I was born and raised in Kiirua, a rural village in Meru County, Kenya, and my childhood was simply beautiful.

Serenity, greenery and joyful bird tweets alarming our mornings were the things I grew up with. Climbing trees, harvesting fruits (which were so plentiful then), playing hide and seek on wheat farms, and making planes from maize leaves and stalks – were games we knew and enjoyed playing. In the evenings, we went fetching firewood communally in a nearby forest and sang along to traditional songs with our neighbours on our way back, making a five- to ten-kilometre journey feel like just one kilometre. 

Change is as good as rest: soon, I was a teenager and moved to another county for higher education. Over the holidays, I noticed new faces, new houses and the communal warmth that came along with that. It was beautiful that we were growing as a village and that modernization was slowly catching up with us.
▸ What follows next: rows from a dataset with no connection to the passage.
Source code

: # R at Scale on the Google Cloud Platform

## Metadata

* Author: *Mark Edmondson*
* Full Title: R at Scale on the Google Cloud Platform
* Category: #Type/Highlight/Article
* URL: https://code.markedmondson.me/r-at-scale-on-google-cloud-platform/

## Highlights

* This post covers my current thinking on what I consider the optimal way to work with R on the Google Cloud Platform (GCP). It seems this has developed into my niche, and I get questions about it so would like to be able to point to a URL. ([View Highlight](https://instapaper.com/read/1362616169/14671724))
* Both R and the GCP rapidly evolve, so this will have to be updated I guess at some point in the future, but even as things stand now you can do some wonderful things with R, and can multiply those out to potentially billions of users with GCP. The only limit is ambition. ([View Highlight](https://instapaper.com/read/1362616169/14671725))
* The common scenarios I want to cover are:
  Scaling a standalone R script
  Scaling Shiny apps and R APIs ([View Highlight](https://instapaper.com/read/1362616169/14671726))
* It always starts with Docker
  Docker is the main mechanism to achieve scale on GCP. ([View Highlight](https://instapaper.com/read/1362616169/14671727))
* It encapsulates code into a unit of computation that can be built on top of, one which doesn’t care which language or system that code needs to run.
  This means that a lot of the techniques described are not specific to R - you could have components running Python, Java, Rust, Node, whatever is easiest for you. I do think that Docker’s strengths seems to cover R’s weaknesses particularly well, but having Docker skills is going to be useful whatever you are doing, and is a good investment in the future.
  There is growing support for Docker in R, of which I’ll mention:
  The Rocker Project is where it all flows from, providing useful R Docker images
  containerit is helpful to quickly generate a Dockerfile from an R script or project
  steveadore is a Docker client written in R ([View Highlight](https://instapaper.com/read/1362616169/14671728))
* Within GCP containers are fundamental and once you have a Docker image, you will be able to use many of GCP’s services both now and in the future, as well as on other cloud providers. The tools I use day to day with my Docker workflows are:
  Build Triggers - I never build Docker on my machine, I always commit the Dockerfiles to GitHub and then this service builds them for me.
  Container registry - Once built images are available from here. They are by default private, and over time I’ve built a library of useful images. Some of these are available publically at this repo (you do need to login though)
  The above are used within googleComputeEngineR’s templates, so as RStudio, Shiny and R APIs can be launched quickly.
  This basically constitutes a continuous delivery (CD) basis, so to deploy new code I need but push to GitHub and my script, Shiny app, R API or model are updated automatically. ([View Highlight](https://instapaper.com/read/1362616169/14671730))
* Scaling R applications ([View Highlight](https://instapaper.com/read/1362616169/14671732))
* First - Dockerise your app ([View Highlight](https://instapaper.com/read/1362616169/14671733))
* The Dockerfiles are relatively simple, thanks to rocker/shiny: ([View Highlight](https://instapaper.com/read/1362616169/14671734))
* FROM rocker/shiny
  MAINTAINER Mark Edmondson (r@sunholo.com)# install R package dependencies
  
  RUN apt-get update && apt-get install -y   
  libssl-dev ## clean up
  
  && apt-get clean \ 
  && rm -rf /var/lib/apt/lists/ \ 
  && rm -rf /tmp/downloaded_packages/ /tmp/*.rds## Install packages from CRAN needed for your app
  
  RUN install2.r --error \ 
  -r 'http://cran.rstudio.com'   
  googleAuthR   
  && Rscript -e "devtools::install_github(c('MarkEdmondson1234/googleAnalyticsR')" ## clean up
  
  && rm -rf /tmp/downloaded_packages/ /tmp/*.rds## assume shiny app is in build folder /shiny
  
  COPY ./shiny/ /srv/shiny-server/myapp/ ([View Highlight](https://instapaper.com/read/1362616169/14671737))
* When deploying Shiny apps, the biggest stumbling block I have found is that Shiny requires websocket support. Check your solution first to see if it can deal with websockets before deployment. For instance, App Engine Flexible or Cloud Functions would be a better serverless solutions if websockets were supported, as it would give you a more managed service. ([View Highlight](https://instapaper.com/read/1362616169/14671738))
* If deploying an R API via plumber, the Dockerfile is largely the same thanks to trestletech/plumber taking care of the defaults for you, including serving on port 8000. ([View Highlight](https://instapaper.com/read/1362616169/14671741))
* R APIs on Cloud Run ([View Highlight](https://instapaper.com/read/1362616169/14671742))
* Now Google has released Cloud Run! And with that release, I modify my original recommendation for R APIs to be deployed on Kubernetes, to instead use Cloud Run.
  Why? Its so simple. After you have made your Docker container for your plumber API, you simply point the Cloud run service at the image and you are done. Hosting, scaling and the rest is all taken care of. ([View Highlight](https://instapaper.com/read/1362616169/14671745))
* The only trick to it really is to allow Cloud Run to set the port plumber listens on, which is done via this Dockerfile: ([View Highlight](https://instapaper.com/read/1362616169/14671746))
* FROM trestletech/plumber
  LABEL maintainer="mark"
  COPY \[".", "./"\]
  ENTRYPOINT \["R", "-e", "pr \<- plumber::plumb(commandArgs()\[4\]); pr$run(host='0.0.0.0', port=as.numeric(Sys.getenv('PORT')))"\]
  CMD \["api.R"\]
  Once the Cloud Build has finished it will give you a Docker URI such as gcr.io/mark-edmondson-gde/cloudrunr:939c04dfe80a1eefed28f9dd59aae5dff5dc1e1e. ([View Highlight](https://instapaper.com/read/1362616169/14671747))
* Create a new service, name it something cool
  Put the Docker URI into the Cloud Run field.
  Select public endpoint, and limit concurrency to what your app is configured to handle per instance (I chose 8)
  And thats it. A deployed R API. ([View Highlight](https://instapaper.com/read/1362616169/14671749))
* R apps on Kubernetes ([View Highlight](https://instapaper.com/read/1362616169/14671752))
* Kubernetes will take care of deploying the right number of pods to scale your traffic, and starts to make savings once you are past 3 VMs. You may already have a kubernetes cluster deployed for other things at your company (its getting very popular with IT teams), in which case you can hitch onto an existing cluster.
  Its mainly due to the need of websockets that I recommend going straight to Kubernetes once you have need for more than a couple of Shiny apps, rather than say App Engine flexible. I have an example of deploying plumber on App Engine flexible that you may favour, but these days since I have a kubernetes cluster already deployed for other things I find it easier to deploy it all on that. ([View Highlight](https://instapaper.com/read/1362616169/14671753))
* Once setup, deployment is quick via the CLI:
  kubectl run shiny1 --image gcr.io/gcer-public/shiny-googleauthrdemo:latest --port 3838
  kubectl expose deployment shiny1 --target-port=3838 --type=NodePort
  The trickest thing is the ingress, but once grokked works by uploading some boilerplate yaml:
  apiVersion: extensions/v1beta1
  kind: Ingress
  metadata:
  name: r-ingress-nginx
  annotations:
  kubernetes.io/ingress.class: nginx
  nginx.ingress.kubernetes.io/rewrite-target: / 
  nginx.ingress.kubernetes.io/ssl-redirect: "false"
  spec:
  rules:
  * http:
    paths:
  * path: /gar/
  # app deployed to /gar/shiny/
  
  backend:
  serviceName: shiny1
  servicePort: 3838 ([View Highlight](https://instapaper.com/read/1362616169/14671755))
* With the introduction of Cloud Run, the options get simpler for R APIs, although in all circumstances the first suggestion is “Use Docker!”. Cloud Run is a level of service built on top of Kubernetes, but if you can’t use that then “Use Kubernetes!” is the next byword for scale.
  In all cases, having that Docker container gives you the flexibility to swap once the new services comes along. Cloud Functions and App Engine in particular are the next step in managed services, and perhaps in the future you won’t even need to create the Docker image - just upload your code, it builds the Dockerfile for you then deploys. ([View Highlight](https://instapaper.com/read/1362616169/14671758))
However, it was hard to miss the fact that the cool breeze I grew up knowing was also getting warmer. Complaints about poor performance in farm production were now also familiar. Desperate times led to desperate measures, and from a village that mostly relied on agriculture for livelihood, we shifted to selling trees to the fast-rising timber yard enterprises. Buildings started to replace trees and farms. 

 I remember how accomplished we felt when the first four-storey building was constructed in our market. On the other hand, I knew modernization had its price. Instead of firewood, which we fetched from tree branches, we opted for charcoal as the smoke had choked us enough. This added to the large numbers of tree felling as the demand was so high. All of these environmental-harming behaviours left us vulnerable – together with the whole planet – to the effects of climate change. 

But not all is lost, and vulnerability also has its cure. The cure is knowledge because knowledge is power. For that, I will be forever grateful to my mom for investing in my education. As a passionate community developer, I always knew that I wanted to be the change I sought to see, and that would mean beginning my charity at home. 

In September 2020, Save Mama Earth Program was born. The program aimed to support my community to bring back the green, clean and beautiful environment I used to know. We began by partnering with schools and local farmers in planting trees. Our interactions with the communities made me realize that there was a huge knowledge gap in restoration and conservation. This shifted our main focus to educating and mentoring our targets, especially children so that they could grow with the culture and wisdom of taking care of the environment.

The past year and a half have been a beautiful journey for me, as the small steps we started with, have now birthed enthusiastic environmental champions. We now focus on both planting and growing trees, and we’ve held community clean-up activities in the company of our environment champions, where we also educate the community’s members to respect and safeguard the environment.

I am very thankful to the GLF for choosing me as this year’s Restoration Steward for forests. The GLF support will enhance our restoration efforts as we are planning to establish a green space that will host both a greenhouse with assorted tree nurseries and a learning space for our target groups. We will also seek to restore a man-made forest at one school (Mama Day School) that we work closely with, which measures about half a hectare. Additionally, we will have one community outreach program with local farmers, aimed at encouraging agroforestry, and one exchange visit for our children mentees to a neighbouring community forest to help them see our long-term goal.

I am filled with hope that there is a great chance to restore our planet’s health when we work collaboratively. The fact that I have been chosen to be the change and so far encouraged others to join me in being green change agents in various aspects, especially in forest restoration, means that we are all so close home. 

Yes, It Is Possible, and We Will Make It!